On that basis, you might well expect me not to like Manhattan Coffee Club (MCC from now on, mainly because I’m lazy) and, in the interests of honesty, I expected not to like it either. It’s co-owned by one of the people behind RYND, a venue I admire for many things (its ability to use social media properly, the programme of events it puts on – live music, comedy, cinema and the like) but whose food I found a tad cynical and bandwagon-jumping. It’s on the top floor of the Oracle, a place I’m increasingly starting to see as the epicentre of All That’s Wrong With Reading. Even the press release before the opening made my toes curl ever so slightly, with its references to a design based on early twentieth century New York “with industrial steel tables and chairs, reclaimed wood counters and an ethos that the sky’s the limit”. Really, must we?

So yes, I approached MCC with all those preconceptions firmly in place and, from the moment I got to the front door, it neatly dismantled most of them. It’s a nice room, well done and it makes the most of a space which has almost no natural light: I expected it to feel a bit fake and joyless, like the top floor of Brown’s or Cote but actually it has a nice buzzy vibe to it. Yes, if you want to trend-spot you can – the industrial look is more Williamsburg by numbers than NYC in the Machine Age and the ubiquitous Tolix chairs are all over the place – but nevertheless, I warmed to it more than I thought I would. I even liked the fake trees at the door and the fake plants on the tables even though I knew they were fake – but then I’ve always found that a little suspension of disbelief makes the Oracle a far more enjoyable place.

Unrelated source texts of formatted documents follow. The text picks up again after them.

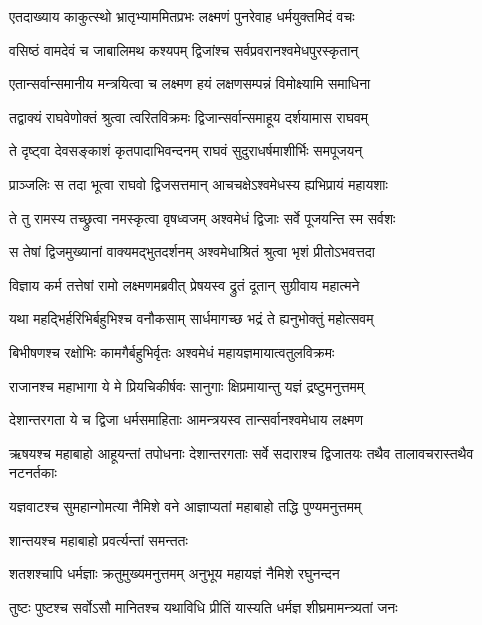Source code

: 
\twolineshloka
{एतदाख्याय काकुत्स्थो भ्रातृभ्याममितप्रभः}
{लक्ष्मणं पुनरेवाह धर्मयुक्तमिदं वचः} %

\twolineshloka
{वसिष्ठं वामदेवं च जाबालिमथ कश्यपम्}
{द्विजांश्च सर्वप्रवरानश्वमेधपुरस्कृतान्} %

\twolineshloka
{एतान्सर्वान्समानीय मन्त्रयित्वा च लक्ष्मण}
{हयं लक्षणसम्पन्नं विमोक्ष्यामि समाधिना} %

\twolineshloka
{तद्वाक्यं राघवेणोक्तं श्रुत्वा त्वरितविक्रमः}
{द्विजान्सर्वान्समाहूय दर्शयामास राघवम्} %

\twolineshloka
{ते दृष्ट्वा देवसङ्काशं कृतपादाभिवन्दनम्}
{राघवं सुदुराधर्षमाशीर्भिः समपूजयन्} %

\twolineshloka
{प्राञ्जलिः स तदा भूत्वा राघवो द्विजसत्तमान्}
{आचचक्षेऽश्वमेधस्य ह्यभिप्रायं महायशाः} %

\twolineshloka
{ते तु रामस्य तच्छ्रुत्वा नमस्कृत्वा वृषध्वजम्}
{अश्वमेधं द्विजाः सर्वे पूजयन्ति स्म सर्वशः} %

\twolineshloka
{स तेषां द्विजमुख्यानां वाक्यमद्भुतदर्शनम्}
{अश्वमेधाश्रितं श्रुत्वा भृशं प्रीतोऽभवत्तदा} %

\twolineshloka
{विज्ञाय कर्म तत्तेषां रामो लक्ष्मणमब्रवीत्}
{प्रेषयस्व द्रुतं दूतान् सुग्रीवाय महात्मने} %

\twolineshloka
{यथा महद्भिर्हरिभिर्बहुभिश्च वनौकसाम्}
{सार्धमागच्छ भद्रं ते ह्यनुभोक्तुं महोत्सवम्} %

\twolineshloka
{बिभीषणश्च रक्षोभिः कामगैर्बहुभिर्वृतः}
{अश्वमेधं महायज्ञमायात्वतुलविक्रमः} %

\twolineshloka
{राजानश्च महाभागा ये मे प्रियचिकीर्षवः}
{सानुगाः क्षिप्रमायान्तु यज्ञं द्रष्टुमनुत्तमम्} %

\twolineshloka
{देशान्तरगता ये च द्विजा धर्मसमाहिताः}
{आमन्त्रयस्व तान्सर्वानश्वमेधाय लक्ष्मण} %

\threelineshloka
{ऋषयश्च महाबाहो आहूयन्तां तपोधनाः}
{देशान्तरगताः सर्वे सदाराश्च द्विजातयः}
{तथैव तालावचरास्तथैव नटनर्तकाः} %

\twolineshloka
{यज्ञवाटश्च सुमहान्गोमत्या नैमिशे वने}
{आज्ञाप्यतां महाबाहो तद्धि पुण्यमनुत्तमम्} %

\onelineshloka
{शान्तयश्च महाबाहो प्रवर्त्यन्तां समन्ततः} %

\twolineshloka
{शतशश्चापि धर्मज्ञाः क्रतुमुख्यमनुत्तमम्}
{अनुभूय महायज्ञं नैमिशे रघुनन्दन} %

\twolineshloka
{तुष्टः पुष्टश्च सर्वोऽसौ मानितश्च यथाविधि}
{प्रीतिं यास्यति धर्मज्ञ शीघ्रमामन्त्र्यतां जनः} %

The lunchtime options largely consisted of salads, sandwiches for toasting and lots and lots of cakes and pastries. Quite a decent range of sandwiches, too: I spotted baguettes, ciabattas, panini, wraps and focaccia with a good selection of fillings. Of the salads I was tempted by the Japanese chicken and the tuna niçoise, but when push came to shove it wasn’t a salad kind of day. You order at the counter and collect your drinks there, then they bring your sandwiches over. Standing there waiting for my drink I was struck by the staff – all young, all enthusiastic, all really friendly. There also seemed to be a fair amount of them: quite a contrast to many of Reading’s independent cafés.

Focaccia with salami, goat’s cheese and tapenade was really gorgeous. It’s a great selection of ingredients – salty and intense – and when toasted properly, as this was, they combine into something quite wonderful. Rather endearingly, the black-shirted chap bringing it to my table said “I’m sorry, I know it looks burnt but I promise it isn’t” (he was quite right, too). Somewhere between mouthful one and mouthful two my preconceptions properly went away – yes, it was a bit small at four pounds fifty but none the less, I loved eating it. The pulled pork (slow cooked for nine hours, according to their blurb, and eaten by me in about two minutes) wrap with coleslaw was also excellent and a great contrast, sweet where the focaccia had been savoury. I’m not usually a fan of quite sloppy pulled pork but it worked here, especially as it was contained by the toasted tortilla. Again, you could quibble about the price but it was deceptively substantial, with no thick clump of pointless wrap to wade through at the end.

MCCFocacciaRoughly at this point one of the serving staff decided to do a round of the tables offering people amaretti biscuits from a gigantic jar. It was a lovely, random, cynicism-eroding thing to do: by this stage I was in serious danger of quite enjoying myself.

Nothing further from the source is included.